**What you need to do:**
Pull every line of the entries that has the word "lineArr".

Items from a data source:
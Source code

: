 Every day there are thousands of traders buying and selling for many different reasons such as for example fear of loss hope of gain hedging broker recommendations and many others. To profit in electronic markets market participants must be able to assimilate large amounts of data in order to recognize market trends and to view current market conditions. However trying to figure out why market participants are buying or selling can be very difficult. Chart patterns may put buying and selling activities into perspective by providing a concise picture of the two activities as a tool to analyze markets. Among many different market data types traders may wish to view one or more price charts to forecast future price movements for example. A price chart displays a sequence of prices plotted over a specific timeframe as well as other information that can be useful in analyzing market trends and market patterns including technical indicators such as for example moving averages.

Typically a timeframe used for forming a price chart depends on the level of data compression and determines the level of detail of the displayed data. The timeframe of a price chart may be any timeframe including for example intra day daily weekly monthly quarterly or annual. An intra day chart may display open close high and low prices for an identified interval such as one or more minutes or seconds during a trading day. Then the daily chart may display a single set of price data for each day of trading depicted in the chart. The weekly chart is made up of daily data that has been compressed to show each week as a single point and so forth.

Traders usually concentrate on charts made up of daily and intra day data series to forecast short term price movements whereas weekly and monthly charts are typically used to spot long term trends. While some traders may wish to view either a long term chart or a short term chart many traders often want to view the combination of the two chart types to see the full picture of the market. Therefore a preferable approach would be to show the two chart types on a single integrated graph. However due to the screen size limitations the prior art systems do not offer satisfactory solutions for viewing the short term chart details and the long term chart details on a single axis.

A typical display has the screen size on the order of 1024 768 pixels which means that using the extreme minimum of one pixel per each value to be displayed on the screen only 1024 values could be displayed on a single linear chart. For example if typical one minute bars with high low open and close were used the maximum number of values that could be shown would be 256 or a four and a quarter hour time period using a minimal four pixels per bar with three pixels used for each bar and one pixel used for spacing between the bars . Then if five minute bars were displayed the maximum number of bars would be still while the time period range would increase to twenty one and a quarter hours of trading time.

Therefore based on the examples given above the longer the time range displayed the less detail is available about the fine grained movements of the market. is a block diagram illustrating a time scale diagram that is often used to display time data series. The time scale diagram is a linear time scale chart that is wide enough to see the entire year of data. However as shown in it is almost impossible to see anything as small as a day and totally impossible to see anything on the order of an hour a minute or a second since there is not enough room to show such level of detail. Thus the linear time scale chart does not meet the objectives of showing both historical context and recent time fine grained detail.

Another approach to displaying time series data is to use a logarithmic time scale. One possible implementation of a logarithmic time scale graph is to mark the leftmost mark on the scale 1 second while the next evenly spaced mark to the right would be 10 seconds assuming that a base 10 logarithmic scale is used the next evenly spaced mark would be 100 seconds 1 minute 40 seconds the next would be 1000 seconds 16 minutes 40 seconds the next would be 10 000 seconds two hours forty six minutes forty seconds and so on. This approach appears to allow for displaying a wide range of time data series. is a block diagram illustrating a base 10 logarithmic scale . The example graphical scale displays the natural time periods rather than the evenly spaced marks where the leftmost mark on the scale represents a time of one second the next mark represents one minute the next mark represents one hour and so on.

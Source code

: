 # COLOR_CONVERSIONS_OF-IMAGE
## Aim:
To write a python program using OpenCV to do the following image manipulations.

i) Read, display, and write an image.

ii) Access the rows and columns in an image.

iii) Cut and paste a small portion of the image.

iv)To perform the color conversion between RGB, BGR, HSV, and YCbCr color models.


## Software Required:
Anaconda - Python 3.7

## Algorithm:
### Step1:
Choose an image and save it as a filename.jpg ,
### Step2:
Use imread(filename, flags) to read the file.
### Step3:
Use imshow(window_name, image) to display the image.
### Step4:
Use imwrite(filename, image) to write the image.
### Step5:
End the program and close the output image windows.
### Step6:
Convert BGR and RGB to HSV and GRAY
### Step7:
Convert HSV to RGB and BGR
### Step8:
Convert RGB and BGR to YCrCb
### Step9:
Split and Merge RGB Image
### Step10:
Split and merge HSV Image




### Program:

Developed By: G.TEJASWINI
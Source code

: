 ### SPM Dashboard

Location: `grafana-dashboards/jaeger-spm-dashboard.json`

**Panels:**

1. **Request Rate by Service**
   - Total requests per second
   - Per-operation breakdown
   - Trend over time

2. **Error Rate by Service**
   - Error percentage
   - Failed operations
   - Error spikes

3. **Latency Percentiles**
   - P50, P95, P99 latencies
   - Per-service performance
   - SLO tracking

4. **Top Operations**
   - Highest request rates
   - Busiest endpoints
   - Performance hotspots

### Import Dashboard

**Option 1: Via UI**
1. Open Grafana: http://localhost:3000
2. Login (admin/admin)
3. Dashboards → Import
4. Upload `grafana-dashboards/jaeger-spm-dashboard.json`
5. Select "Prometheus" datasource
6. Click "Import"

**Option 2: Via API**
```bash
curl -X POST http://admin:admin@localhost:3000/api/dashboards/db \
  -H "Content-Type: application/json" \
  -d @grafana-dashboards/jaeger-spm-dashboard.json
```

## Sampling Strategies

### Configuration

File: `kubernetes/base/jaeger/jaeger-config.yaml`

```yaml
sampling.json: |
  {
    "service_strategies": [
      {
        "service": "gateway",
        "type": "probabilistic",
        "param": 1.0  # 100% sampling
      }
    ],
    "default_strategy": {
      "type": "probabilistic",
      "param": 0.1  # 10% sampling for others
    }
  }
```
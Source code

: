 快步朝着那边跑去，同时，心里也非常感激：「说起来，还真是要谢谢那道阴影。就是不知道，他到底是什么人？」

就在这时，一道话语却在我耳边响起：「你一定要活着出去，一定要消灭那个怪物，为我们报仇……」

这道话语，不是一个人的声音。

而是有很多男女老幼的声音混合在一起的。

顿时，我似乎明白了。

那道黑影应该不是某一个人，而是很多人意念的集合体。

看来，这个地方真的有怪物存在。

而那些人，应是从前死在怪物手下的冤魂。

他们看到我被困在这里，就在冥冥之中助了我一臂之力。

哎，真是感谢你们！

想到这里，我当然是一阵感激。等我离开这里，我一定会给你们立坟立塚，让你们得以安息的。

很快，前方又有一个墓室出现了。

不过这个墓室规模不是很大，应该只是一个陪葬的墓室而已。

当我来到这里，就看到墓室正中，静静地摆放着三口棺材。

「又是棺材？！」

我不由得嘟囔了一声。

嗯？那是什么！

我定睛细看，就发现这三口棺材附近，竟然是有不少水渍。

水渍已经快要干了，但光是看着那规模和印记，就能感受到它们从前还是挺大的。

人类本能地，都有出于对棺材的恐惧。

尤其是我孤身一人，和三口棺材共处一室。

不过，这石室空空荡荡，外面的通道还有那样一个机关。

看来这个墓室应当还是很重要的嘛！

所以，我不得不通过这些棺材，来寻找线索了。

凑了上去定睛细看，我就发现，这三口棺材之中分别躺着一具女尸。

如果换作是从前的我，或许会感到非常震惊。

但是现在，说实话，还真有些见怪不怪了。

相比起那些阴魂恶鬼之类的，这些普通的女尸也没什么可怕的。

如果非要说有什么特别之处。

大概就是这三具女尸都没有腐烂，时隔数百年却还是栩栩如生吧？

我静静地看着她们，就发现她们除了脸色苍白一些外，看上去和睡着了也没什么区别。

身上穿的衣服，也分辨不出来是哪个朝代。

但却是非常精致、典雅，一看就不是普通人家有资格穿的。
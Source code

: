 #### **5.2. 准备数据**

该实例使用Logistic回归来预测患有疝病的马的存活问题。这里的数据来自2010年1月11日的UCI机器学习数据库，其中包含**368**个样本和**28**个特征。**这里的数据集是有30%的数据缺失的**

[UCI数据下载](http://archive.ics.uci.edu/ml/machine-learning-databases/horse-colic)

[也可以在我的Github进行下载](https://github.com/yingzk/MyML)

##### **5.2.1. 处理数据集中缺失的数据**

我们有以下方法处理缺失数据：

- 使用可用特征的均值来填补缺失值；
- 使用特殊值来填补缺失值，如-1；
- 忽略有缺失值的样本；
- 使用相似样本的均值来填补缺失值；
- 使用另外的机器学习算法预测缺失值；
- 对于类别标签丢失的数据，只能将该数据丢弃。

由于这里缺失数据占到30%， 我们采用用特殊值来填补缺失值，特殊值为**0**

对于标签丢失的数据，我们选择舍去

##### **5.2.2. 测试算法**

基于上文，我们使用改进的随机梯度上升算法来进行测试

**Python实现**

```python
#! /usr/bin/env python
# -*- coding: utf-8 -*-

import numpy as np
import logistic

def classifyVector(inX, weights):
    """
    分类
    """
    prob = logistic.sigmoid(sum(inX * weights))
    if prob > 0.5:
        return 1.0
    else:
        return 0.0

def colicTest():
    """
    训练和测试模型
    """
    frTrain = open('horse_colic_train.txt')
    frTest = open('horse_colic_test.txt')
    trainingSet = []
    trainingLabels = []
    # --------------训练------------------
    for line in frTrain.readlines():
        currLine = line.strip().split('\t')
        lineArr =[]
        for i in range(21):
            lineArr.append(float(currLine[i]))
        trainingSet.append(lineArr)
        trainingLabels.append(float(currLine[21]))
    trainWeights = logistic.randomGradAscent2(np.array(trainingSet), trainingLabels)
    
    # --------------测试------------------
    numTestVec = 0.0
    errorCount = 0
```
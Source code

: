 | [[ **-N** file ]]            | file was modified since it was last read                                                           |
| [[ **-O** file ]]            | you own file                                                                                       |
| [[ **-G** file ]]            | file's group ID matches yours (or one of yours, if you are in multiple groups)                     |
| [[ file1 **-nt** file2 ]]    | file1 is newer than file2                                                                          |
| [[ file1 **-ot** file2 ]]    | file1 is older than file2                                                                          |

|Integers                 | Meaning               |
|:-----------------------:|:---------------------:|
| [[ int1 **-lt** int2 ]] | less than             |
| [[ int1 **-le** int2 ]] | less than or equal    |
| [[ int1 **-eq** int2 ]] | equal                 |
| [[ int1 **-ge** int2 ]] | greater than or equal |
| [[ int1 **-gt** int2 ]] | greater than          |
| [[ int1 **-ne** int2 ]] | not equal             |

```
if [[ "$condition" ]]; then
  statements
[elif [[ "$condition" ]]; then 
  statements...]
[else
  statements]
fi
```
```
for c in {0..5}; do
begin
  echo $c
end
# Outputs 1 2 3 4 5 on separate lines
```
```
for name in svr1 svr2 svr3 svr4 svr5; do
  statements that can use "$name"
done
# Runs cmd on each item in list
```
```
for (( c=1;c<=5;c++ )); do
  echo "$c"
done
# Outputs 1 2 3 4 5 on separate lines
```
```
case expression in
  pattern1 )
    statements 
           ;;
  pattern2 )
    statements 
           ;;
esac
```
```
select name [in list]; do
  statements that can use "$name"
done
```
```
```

**Reply:**
        lineArr =[]
            lineArr.append(float(currLine[i]))
        trainingSet.append(lineArr)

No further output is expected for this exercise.